## [What you have to do]
Reproduce precisely the lines of the listing below, starting with the line that contains "a limited size." and stopping after the line that contains "address was actually"; include nothing else.
━━━━━━━━━━━━━━━━
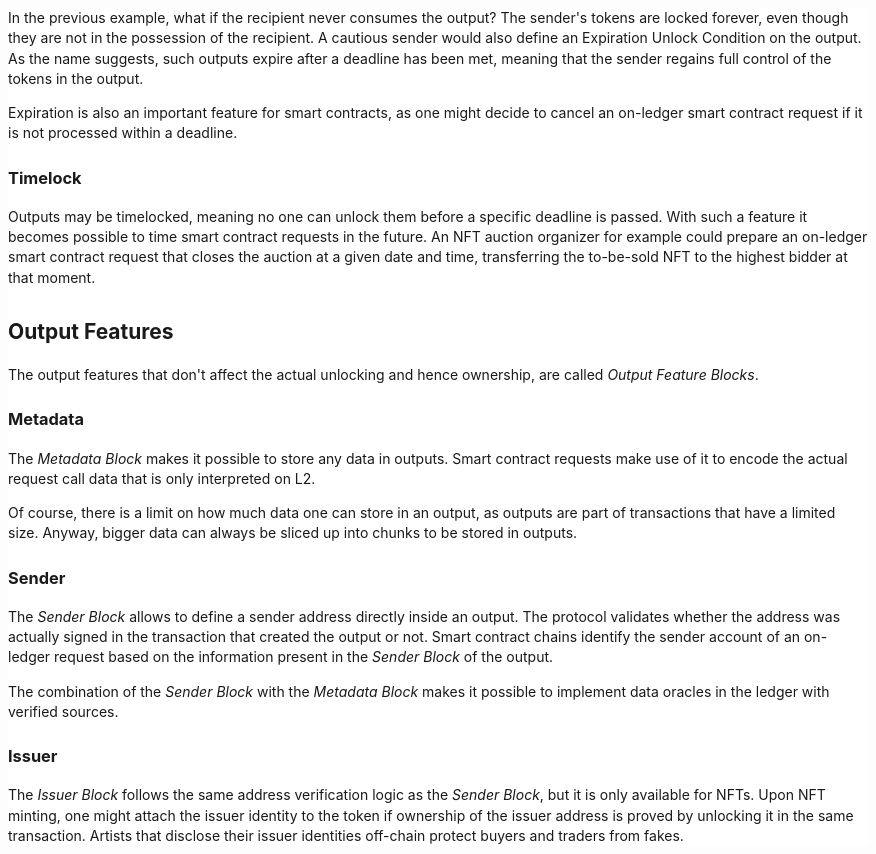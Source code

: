 In the previous example, what if the recipient never consumes the output? The sender's tokens are locked forever, even
though they are not in the possession of the recipient. A cautious sender would also define an Expiration Unlock Condition
on the output. As the name suggests, such outputs expire after a deadline has been met, meaning that the sender regains
full control of the tokens in the output.

Expiration is also an important feature for smart contracts, as one might decide to cancel an on-ledger smart contract
request if it is not processed within a deadline.

### Timelock

Outputs may be timelocked, meaning no one can unlock them before a specific deadline is passed. With such a feature it
becomes possible to time smart contract requests in the future. An NFT auction organizer for example could prepare an
on-ledger smart contract request that closes the auction at a given date and time, transferring the to-be-sold NFT to
the highest bidder at that moment.

## Output Features

The output features that don't affect the actual unlocking and hence ownership, are called _Output Feature Blocks_. 

### Metadata

The _Metadata Block_ makes it possible to store any data in outputs. Smart contract requests make use of it to encode
the actual request call data that is only interpreted on L2.

Of course, there is a limit on how much data one can store in an output, as outputs are part of transactions that have
a limited size. Anyway, bigger data can always be sliced up into chunks to be stored in outputs.

### Sender

The _Sender Block_ allows to define a sender address directly inside an output. The protocol validates whether the
address was actually signed in the transaction that created the output or not. Smart contract chains identify the
sender account of an on-ledger request based on the information present in the _Sender Block_ of the output.

The combination of the _Sender Block_ with the _Metadata Block_ makes it possible to implement data oracles in the
ledger with verified sources.

### Issuer
The _Issuer Block_ follows the same address verification logic as the _Sender Block_, but it is only available for
NFTs. Upon NFT minting, one might attach the issuer identity to the token if ownership of the issuer address is
proved by unlocking it in the same transaction. Artists that disclose their issuer identities off-chain protect
buyers and traders from fakes.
━━━━━━━━━━━━━━━━
## [Solution for this exercise]
a limited size. Anyway, bigger data can always be sliced up into chunks to be stored in outputs.

### Sender

The _Sender Block_ allows to define a sender address directly inside an output. The protocol validates whether the
address was actually signed in the transaction that created the output or not. Smart contract chains identify the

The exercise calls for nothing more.